### YOUR TASK
Until you reach the line containing "通过OopMap数据结构来存", reproduce each line of the listing exactly, please, and include that line as well.

### RECORDS PROVIDED
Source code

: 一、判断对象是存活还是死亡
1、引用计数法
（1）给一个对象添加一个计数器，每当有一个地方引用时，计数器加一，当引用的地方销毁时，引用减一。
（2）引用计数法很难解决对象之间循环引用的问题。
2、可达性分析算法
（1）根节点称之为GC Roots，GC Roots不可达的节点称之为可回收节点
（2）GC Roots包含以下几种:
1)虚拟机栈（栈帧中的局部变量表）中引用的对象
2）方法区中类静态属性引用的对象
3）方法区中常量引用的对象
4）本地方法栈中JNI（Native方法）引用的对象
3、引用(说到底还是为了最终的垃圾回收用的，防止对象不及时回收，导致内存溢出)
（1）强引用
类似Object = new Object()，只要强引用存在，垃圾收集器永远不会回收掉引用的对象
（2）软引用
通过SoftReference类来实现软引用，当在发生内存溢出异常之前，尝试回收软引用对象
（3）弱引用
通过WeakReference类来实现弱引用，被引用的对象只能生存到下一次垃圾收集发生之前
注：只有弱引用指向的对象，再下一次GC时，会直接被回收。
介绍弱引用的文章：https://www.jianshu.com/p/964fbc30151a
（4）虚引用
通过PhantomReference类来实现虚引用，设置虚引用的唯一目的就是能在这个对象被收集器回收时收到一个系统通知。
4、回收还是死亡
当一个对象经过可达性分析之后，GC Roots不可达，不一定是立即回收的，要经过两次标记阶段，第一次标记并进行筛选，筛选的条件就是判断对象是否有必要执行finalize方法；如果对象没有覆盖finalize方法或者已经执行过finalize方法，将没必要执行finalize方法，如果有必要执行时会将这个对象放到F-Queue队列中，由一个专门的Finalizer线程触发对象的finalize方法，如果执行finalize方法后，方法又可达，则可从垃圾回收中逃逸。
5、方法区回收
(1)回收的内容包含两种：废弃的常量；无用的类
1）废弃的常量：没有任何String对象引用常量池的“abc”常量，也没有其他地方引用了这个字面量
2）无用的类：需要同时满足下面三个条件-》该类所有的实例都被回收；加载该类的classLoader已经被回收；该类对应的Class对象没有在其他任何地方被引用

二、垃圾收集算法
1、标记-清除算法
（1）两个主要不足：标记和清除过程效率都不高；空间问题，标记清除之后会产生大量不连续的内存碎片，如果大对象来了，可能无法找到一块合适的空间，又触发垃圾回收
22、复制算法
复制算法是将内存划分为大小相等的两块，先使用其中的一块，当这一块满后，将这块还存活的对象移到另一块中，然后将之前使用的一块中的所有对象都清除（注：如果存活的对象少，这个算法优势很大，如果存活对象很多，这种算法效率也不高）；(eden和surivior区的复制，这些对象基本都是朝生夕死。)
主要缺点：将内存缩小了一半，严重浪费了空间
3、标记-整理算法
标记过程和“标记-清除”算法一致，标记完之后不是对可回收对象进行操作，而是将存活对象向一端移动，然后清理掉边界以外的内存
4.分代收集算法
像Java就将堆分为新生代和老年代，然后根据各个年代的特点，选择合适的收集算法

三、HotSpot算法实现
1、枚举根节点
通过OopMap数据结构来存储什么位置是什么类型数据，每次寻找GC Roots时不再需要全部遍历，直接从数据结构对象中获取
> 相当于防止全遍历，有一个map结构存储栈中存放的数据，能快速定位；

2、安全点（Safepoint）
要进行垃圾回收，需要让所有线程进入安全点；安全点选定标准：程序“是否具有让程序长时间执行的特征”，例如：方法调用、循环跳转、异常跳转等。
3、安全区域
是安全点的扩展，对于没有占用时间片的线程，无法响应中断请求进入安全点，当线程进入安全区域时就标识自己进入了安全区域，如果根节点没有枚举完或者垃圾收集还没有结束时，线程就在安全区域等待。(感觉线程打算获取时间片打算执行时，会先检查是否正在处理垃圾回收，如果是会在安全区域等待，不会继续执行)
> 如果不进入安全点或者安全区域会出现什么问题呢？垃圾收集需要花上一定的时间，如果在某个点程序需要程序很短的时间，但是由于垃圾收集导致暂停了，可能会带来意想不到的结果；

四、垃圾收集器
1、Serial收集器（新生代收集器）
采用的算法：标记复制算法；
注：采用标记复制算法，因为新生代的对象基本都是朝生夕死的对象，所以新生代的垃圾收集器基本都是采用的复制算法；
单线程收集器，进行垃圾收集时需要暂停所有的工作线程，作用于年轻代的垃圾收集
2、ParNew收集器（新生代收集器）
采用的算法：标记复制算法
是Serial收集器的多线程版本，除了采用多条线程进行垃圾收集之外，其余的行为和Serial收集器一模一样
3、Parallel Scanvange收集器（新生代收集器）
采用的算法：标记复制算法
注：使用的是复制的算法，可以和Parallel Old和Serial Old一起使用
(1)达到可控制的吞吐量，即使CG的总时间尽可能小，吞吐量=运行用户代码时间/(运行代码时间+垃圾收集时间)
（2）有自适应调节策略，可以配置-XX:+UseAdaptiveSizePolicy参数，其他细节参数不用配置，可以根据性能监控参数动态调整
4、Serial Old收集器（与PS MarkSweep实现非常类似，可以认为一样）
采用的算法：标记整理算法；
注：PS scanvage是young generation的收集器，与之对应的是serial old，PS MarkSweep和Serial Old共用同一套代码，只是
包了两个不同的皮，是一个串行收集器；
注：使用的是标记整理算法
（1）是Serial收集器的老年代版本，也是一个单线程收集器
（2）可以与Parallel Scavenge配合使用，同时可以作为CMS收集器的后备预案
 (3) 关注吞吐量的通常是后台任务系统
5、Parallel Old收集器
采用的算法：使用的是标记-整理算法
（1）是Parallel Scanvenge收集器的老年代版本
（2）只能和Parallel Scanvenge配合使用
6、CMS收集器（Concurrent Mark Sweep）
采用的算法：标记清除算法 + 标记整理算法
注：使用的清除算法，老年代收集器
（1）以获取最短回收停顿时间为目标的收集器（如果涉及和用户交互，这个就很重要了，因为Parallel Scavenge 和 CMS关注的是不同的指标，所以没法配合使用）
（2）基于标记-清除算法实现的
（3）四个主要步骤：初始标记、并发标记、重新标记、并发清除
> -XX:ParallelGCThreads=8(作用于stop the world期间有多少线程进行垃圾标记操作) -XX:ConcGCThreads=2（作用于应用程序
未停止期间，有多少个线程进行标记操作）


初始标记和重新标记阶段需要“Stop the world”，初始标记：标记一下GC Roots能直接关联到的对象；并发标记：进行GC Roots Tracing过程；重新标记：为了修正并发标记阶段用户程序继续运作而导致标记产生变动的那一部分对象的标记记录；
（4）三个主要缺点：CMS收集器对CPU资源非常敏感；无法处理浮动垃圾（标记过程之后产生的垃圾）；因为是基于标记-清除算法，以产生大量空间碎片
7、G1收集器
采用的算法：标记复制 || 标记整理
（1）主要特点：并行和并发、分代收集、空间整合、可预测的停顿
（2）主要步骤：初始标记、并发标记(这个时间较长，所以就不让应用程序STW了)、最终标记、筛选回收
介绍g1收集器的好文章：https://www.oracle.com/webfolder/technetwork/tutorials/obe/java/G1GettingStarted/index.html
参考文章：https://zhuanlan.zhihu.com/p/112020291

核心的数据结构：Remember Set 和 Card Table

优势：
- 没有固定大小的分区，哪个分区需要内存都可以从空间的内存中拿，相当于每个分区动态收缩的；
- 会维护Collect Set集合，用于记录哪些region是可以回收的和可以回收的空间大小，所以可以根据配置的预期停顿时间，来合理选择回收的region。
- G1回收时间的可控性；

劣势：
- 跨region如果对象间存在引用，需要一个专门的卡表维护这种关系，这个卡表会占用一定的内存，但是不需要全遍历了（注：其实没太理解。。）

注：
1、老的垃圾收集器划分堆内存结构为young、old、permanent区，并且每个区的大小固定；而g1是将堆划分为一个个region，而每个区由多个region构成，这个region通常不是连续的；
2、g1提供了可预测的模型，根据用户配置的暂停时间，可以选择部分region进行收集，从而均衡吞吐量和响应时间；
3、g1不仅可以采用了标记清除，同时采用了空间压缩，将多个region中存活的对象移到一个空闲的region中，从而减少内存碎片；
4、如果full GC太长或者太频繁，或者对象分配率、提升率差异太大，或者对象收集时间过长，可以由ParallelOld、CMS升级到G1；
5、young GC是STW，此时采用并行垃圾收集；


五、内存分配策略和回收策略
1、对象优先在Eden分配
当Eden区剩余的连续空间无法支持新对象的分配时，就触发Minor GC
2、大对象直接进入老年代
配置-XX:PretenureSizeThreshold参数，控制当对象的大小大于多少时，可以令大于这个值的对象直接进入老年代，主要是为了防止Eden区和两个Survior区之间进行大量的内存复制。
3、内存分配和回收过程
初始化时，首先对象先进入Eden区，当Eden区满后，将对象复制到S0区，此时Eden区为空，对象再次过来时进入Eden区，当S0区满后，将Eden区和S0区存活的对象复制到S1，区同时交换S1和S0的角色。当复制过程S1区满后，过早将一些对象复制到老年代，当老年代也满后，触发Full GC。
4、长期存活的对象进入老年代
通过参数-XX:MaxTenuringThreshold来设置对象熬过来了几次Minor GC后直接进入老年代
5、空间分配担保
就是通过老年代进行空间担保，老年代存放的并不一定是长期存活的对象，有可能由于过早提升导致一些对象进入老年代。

### WRITTEN RESPONSE
Source code

: 一、判断对象是存活还是死亡
1、引用计数法
（1）给一个对象添加一个计数器，每当有一个地方引用时，计数器加一，当引用的地方销毁时，引用减一。
（2）引用计数法很难解决对象之间循环引用的问题。
2、可达性分析算法
（1）根节点称之为GC Roots，GC Roots不可达的节点称之为可回收节点
（2）GC Roots包含以下几种:
1)虚拟机栈（栈帧中的局部变量表）中引用的对象
2）方法区中类静态属性引用的对象
3）方法区中常量引用的对象
4）本地方法栈中JNI（Native方法）引用的对象
3、引用(说到底还是为了最终的垃圾回收用的，防止对象不及时回收，导致内存溢出)
（1）强引用
类似Object = new Object()，只要强引用存在，垃圾收集器永远不会回收掉引用的对象
（2）软引用
通过SoftReference类来实现软引用，当在发生内存溢出异常之前，尝试回收软引用对象
（3）弱引用
通过WeakReference类来实现弱引用，被引用的对象只能生存到下一次垃圾收集发生之前
注：只有弱引用指向的对象，再下一次GC时，会直接被回收。
介绍弱引用的文章：https://www.jianshu.com/p/964fbc30151a
（4）虚引用
通过PhantomReference类来实现虚引用，设置虚引用的唯一目的就是能在这个对象被收集器回收时收到一个系统通知。
4、回收还是死亡
当一个对象经过可达性分析之后，GC Roots不可达，不一定是立即回收的，要经过两次标记阶段，第一次标记并进行筛选，筛选的条件就是判断对象是否有必要执行finalize方法；如果对象没有覆盖finalize方法或者已经执行过finalize方法，将没必要执行finalize方法，如果有必要执行时会将这个对象放到F-Queue队列中，由一个专门的Finalizer线程触发对象的finalize方法，如果执行finalize方法后，方法又可达，则可从垃圾回收中逃逸。
5、方法区回收
(1)回收的内容包含两种：废弃的常量；无用的类
1）废弃的常量：没有任何String对象引用常量池的“abc”常量，也没有其他地方引用了这个字面量
2）无用的类：需要同时满足下面三个条件-》该类所有的实例都被回收；加载该类的classLoader已经被回收；该类对应的Class对象没有在其他任何地方被引用

二、垃圾收集算法
1、标记-清除算法
（1）两个主要不足：标记和清除过程效率都不高；空间问题，标记清除之后会产生大量不连续的内存碎片，如果大对象来了，可能无法找到一块合适的空间，又触发垃圾回收
22、复制算法
复制算法是将内存划分为大小相等的两块，先使用其中的一块，当这一块满后，将这块还存活的对象移到另一块中，然后将之前使用的一块中的所有对象都清除（注：如果存活的对象少，这个算法优势很大，如果存活对象很多，这种算法效率也不高）；(eden和surivior区的复制，这些对象基本都是朝生夕死。)
主要缺点：将内存缩小了一半，严重浪费了空间
3、标记-整理算法
标记过程和“标记-清除”算法一致，标记完之后不是对可回收对象进行操作，而是将存活对象向一端移动，然后清理掉边界以外的内存
4.分代收集算法
像Java就将堆分为新生代和老年代，然后根据各个年代的特点，选择合适的收集算法

三、HotSpot算法实现
1、枚举根节点
通过OopMap数据结构来存储什么位置是什么类型数据，每次寻找GC Roots时不再需要全部遍历，直接从数据结构对象中获取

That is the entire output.